Makassar (ANTARA) - Dua terdakwa pembunuhan berencana pembakaran satu keluarga di jalan Tinumbu Lorong 166B, RT 3, RW 2, Kelurahan Panampu, Kecamatan Tallo, Makassar, Sulawesi Selatan, pada Agustus lalu akhirnya divonis hukuman mati.

"Menyatakan terdakwa 1, Muhammad Ilham Agsari alias Ilho dan terdakwa 2, Sulkifli Amir alias Ramma telah terbukti secara sah melakukan tindak pidana dengan unsur kesengajaan, maka dijatuhkan hukuman kepada dua terdakwa masing-masing hukuman mati," tegas Ketua Majelis Hakim Supriyadi di PN Makassar, Sulawesi Selatan, Kamis.

Dalam persidangan tersebut majelis hakim menyatakan dua terdakwa terbukti secara sah dan sadar melakukan tindak pidana pembunuhan berencana sesuai dengan pasal pasal 340 KUHP, juncto pasal 55 ayat (1) ke 1 KUHP.

Putusan itu tidak ada hal yang meringankan kepada kedua terdakwa, sebagaimana diatur dalam dakwaan Jaksa Penuntut Umum (JPU) pada saat pembacaan dakwaan sidang lalu.

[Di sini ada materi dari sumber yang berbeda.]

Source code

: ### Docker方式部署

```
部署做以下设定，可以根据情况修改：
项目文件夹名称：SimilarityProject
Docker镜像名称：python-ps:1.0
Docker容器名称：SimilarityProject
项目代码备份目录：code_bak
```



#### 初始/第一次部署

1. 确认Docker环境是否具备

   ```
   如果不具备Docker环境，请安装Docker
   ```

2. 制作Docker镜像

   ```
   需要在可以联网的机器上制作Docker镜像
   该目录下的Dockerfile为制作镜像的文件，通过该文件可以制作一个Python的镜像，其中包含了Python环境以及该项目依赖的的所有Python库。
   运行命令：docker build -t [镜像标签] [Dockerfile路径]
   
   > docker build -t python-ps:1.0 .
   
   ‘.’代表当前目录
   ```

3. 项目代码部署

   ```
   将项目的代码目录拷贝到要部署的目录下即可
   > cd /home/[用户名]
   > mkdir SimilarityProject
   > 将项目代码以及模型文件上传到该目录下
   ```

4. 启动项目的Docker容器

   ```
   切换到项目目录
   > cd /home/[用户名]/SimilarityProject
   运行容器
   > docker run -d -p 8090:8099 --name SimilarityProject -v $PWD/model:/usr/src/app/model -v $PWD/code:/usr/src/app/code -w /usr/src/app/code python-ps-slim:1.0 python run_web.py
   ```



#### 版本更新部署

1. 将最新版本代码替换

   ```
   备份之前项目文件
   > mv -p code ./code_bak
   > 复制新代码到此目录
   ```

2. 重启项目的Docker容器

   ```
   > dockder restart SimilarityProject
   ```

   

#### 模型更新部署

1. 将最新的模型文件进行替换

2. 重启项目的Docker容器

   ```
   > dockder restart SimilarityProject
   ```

Setelah putusan dibacakan, para keluarga korban langsung riuh serta mengucapkan rasa syukur atas hukuman yang dijatuhkan kepada dua terdakwa setimpal dengan perbuatannya.

Kedua terdakwa saat itu mendengar putusan hakim langsung tertunduk lesu dan bahkan terdakwa Ramma terlihat menangis menyesali perbuatannya.

Usai pembacaan vonis, terdakwa dibawa keluar ruangan dengan mendapat pengawalan ketat dari pihak kepolisian yang sudah berjaga-jaga mengantisipasi hal-hal yang tidak diinginkan mengingat ada puluhan keluarga korban memadati ruang sidang utama.

Pihak keluarga korban usai sidang meluapkan rasa syukur atas putusan tersebut karena sebelumnya mereka berharap majelis hakim menjatuhkan vonis hukuman mati.

"Kami sangat bersyukur hukuman yang dijatuhkan setimpal dengan perbuatannya tega membakar orang tua, anak dan kemanakan kami dengan sengaja. Hukuman itu pantas didapatkan para terdakwa," papar H Amiruddin orang tua korban Fahri dengan rasa haru bahagia.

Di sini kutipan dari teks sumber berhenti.